- **Exercise instructions**:
Print the data below exactly, but only the lines from the one containing "### EXAMPLES" down to the one containing "Extracellular Matrix Generation**", inclusive.

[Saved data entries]
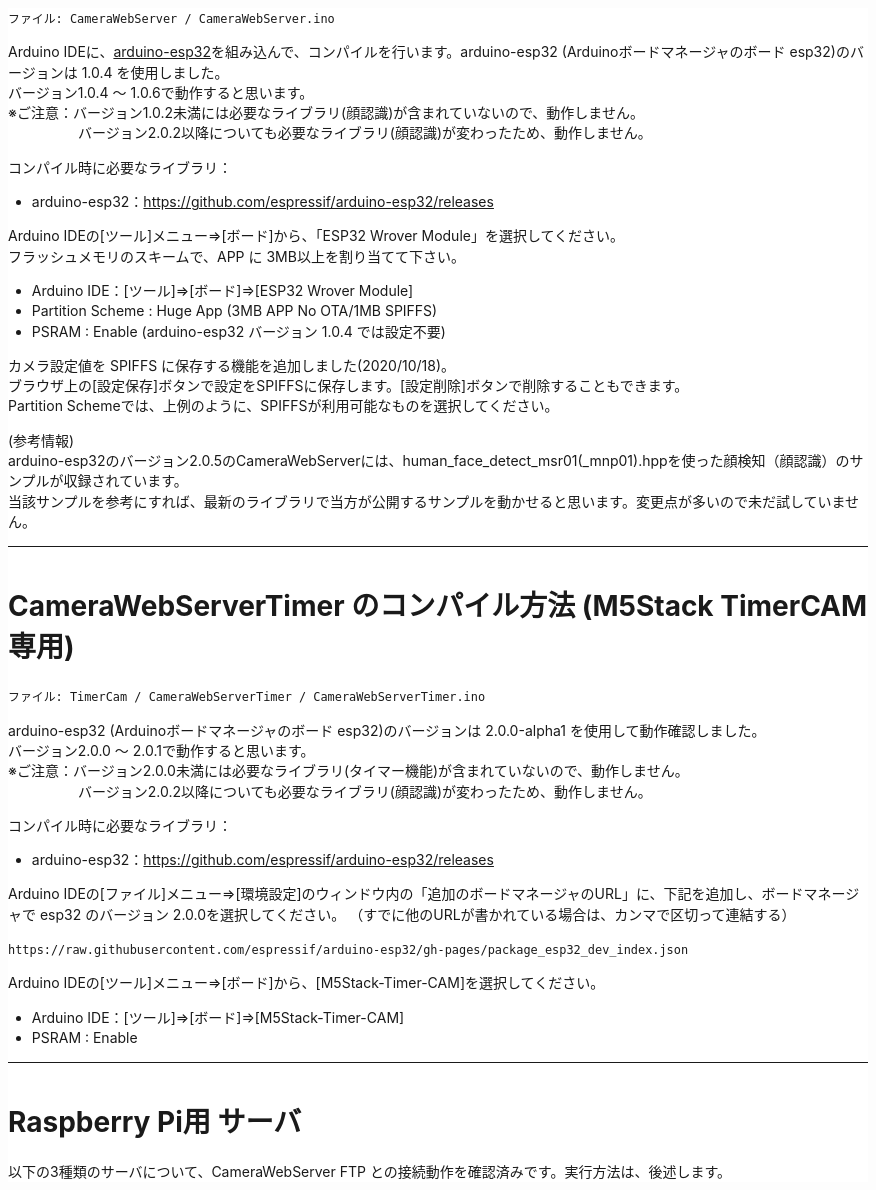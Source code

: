 	ファイル: CameraWebServer / CameraWebServer.ino  

Arduino IDEに、[arduino-esp32](https://github.com/espressif/arduino-esp32/releases)を組み込んで、コンパイルを行います。arduino-esp32 (Arduinoボードマネージャのボード esp32)のバージョンは 1.0.4 を使用しました。  
バージョン1.0.4 ～ 1.0.6で動作すると思います。  
※ご注意：バージョン1.0.2未満には必要なライブラリ(顔認識)が含まれていないので、動作しません。  
　　　　　バージョン2.0.2以降についても必要なライブラリ(顔認識)が変わったため、動作しません。  

コンパイル時に必要なライブラリ：  
* arduino-esp32：https://github.com/espressif/arduino-esp32/releases

Arduino IDEの[ツール]メニュー⇒[ボード]から、「ESP32 Wrover Module」を選択してください。  
フラッシュメモリのスキームで、APP に 3MB以上を割り当てて下さい。  

* Arduino IDE：[ツール]⇒[ボード]⇒[ESP32 Wrover Module]
* Partition Scheme : Huge App (3MB APP No OTA/1MB SPIFFS)
* PSRAM : Enable (arduino-esp32 バージョン 1.0.4 では設定不要)

カメラ設定値を SPIFFS に保存する機能を追加しました(2020/10/18)。  
ブラウザ上の[設定保存]ボタンで設定をSPIFFSに保存します。[設定削除]ボタンで削除することもできます。  
Partition Schemeでは、上例のように、SPIFFSが利用可能なものを選択してください。  

(参考情報)  
arduino-esp32のバージョン2.0.5のCameraWebServerには、human_face_detect_msr01(_mnp01).hppを使った顔検知（顔認識）のサンプルが収録されています。  
当該サンプルを参考にすれば、最新のライブラリで当方が公開するサンプルを動かせると思います。変更点が多いので未だ試していません。  

------------------------------------------------------------------------------------
# CameraWebServerTimer のコンパイル方法 (M5Stack TimerCAM 専用)  

	ファイル: TimerCam / CameraWebServerTimer / CameraWebServerTimer.ino  

arduino-esp32 (Arduinoボードマネージャのボード esp32)のバージョンは 2.0.0-alpha1 を使用して動作確認しました。  
バージョン2.0.0 ～ 2.0.1で動作すると思います。  
※ご注意：バージョン2.0.0未満には必要なライブラリ(タイマー機能)が含まれていないので、動作しません。  
　　　　　バージョン2.0.2以降についても必要なライブラリ(顔認識)が変わったため、動作しません。  

コンパイル時に必要なライブラリ：  
* arduino-esp32：https://github.com/espressif/arduino-esp32/releases

Arduino IDEの[ファイル]メニュー⇒[環境設定]のウィンドウ内の「追加のボードマネージャのURL」に、下記を追加し、ボードマネージャで esp32 のバージョン 2.0.0を選択してください。
（すでに他のURLが書かれている場合は、カンマで区切って連結する）  

	https://raw.githubusercontent.com/espressif/arduino-esp32/gh-pages/package_esp32_dev_index.json

Arduino IDEの[ツール]メニュー⇒[ボード]から、[M5Stack-Timer-CAM]を選択してください。  

* Arduino IDE：[ツール]⇒[ボード]⇒[M5Stack-Timer-CAM]
* PSRAM : Enable

------------------------------------------------------------------------------------
# Raspberry Pi用 サーバ

以下の3種類のサーバについて、CameraWebServer FTP との接続動作を確認済みです。実行方法は、後述します。
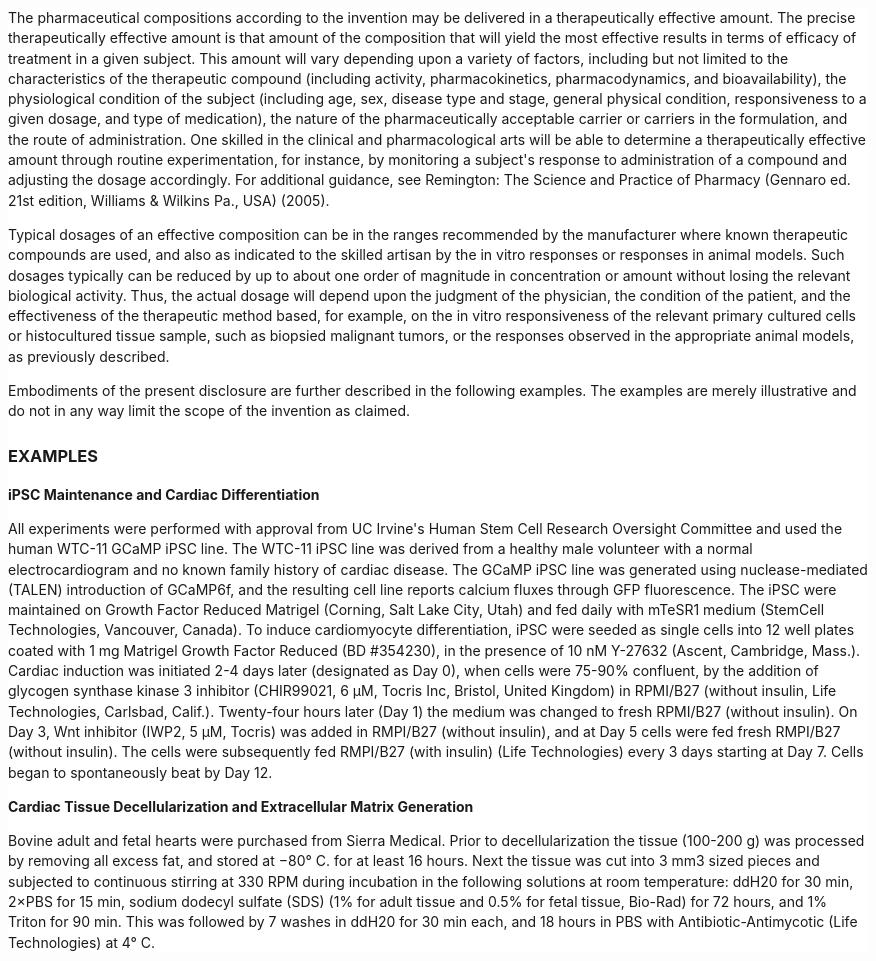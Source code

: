 The pharmaceutical compositions according to the invention may be delivered in a therapeutically effective amount. The precise therapeutically effective amount is that amount of the composition that will yield the most effective results in terms of efficacy of treatment in a given subject. This amount will vary depending upon a variety of factors, including but not limited to the characteristics of the therapeutic compound (including activity, pharmacokinetics, pharmacodynamics, and bioavailability), the physiological condition of the subject (including age, sex, disease type and stage, general physical condition, responsiveness to a given dosage, and type of medication), the nature of the pharmaceutically acceptable carrier or carriers in the formulation, and the route of administration. One skilled in the clinical and pharmacological arts will be able to determine a therapeutically effective amount through routine experimentation, for instance, by monitoring a subject's response to administration of a compound and adjusting the dosage accordingly. For additional guidance, see Remington: The Science and Practice of Pharmacy (Gennaro ed. 21st edition, Williams & Wilkins Pa., USA) (2005).

Typical dosages of an effective composition can be in the ranges recommended by the manufacturer where known therapeutic compounds are used, and also as indicated to the skilled artisan by the in vitro responses or responses in animal models. Such dosages typically can be reduced by up to about one order of magnitude in concentration or amount without losing the relevant biological activity. Thus, the actual dosage will depend upon the judgment of the physician, the condition of the patient, and the effectiveness of the therapeutic method based, for example, on the in vitro responsiveness of the relevant primary cultured cells or histocultured tissue sample, such as biopsied malignant tumors, or the responses observed in the appropriate animal models, as previously described.

Embodiments of the present disclosure are further described in the following examples. The examples are merely illustrative and do not in any way limit the scope of the invention as claimed.

### EXAMPLES

**iPSC Maintenance and Cardiac Differentiation**

All experiments were performed with approval from UC Irvine's Human Stem Cell Research Oversight Committee and used the human WTC-11 GCaMP iPSC line. The WTC-11 iPSC line was derived from a healthy male volunteer with a normal electrocardiogram and no known family history of cardiac disease. The GCaMP iPSC line was generated using nuclease-mediated (TALEN) introduction of GCaMP6f, and the resulting cell line reports calcium fluxes through GFP fluorescence. The iPSC were maintained on Growth Factor Reduced Matrigel (Corning, Salt Lake City, Utah) and fed daily with mTeSR1 medium (StemCell Technologies, Vancouver, Canada). To induce cardiomyocyte differentiation, iPSC were seeded as single cells into 12 well plates coated with 1 mg Matrigel Growth Factor Reduced (BD #354230), in the presence of 10 nM Y-27632 (Ascent, Cambridge, Mass.). Cardiac induction was initiated 2-4 days later (designated as Day 0), when cells were 75-90% confluent, by the addition of glycogen synthase kinase 3 inhibitor (CHIR99021, 6 μM, Tocris Inc, Bristol, United Kingdom) in RPMI/B27 (without insulin, Life Technologies, Carlsbad, Calif.). Twenty-four hours later (Day 1) the medium was changed to fresh RPMI/B27 (without insulin). On Day 3, Wnt inhibitor (IWP2, 5 μM, Tocris) was added in RMPI/B27 (without insulin), and at Day 5 cells were fed fresh RMPI/B27 (without insulin). The cells were subsequently fed RMPI/B27 (with insulin) (Life Technologies) every 3 days starting at Day 7. Cells began to spontaneously beat by Day 12.

**Cardiac Tissue Decellularization and Extracellular Matrix Generation**

Bovine adult and fetal hearts were purchased from Sierra Medical. Prior to decellularization the tissue (100-200 g) was processed by removing all excess fat, and stored at −80° C. for at least 16 hours. Next the tissue was cut into 3 mm3 sized pieces and subjected to continuous stirring at 330 RPM during incubation in the following solutions at room temperature: ddH20 for 30 min, 2×PBS for 15 min, sodium dodecyl sulfate (SDS) (1% for adult tissue and 0.5% for fetal tissue, Bio-Rad) for 72 hours, and 1% Triton for 90 min. This was followed by 7 washes in ddH20 for 30 min each, and 18 hours in PBS with Antibiotic-Antimycotic (Life Technologies) at 4° C.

- **Written response**:
### EXAMPLES

**iPSC Maintenance and Cardiac Differentiation**

All experiments were performed with approval from UC Irvine's Human Stem Cell Research Oversight Committee and used the human WTC-11 GCaMP iPSC line. The WTC-11 iPSC line was derived from a healthy male volunteer with a normal electrocardiogram and no known family history of cardiac disease. The GCaMP iPSC line was generated using nuclease-mediated (TALEN) introduction of GCaMP6f, and the resulting cell line reports calcium fluxes through GFP fluorescence. The iPSC were maintained on Growth Factor Reduced Matrigel (Corning, Salt Lake City, Utah) and fed daily with mTeSR1 medium (StemCell Technologies, Vancouver, Canada). To induce cardiomyocyte differentiation, iPSC were seeded as single cells into 12 well plates coated with 1 mg Matrigel Growth Factor Reduced (BD #354230), in the presence of 10 nM Y-27632 (Ascent, Cambridge, Mass.). Cardiac induction was initiated 2-4 days later (designated as Day 0), when cells were 75-90% confluent, by the addition of glycogen synthase kinase 3 inhibitor (CHIR99021, 6 μM, Tocris Inc, Bristol, United Kingdom) in RPMI/B27 (without insulin, Life Technologies, Carlsbad, Calif.). Twenty-four hours later (Day 1) the medium was changed to fresh RPMI/B27 (without insulin). On Day 3, Wnt inhibitor (IWP2, 5 μM, Tocris) was added in RMPI/B27 (without insulin), and at Day 5 cells were fed fresh RMPI/B27 (without insulin). The cells were subsequently fed RMPI/B27 (with insulin) (Life Technologies) every 3 days starting at Day 7. Cells began to spontaneously beat by Day 12.

**Cardiac Tissue Decellularization and Extracellular Matrix Generation**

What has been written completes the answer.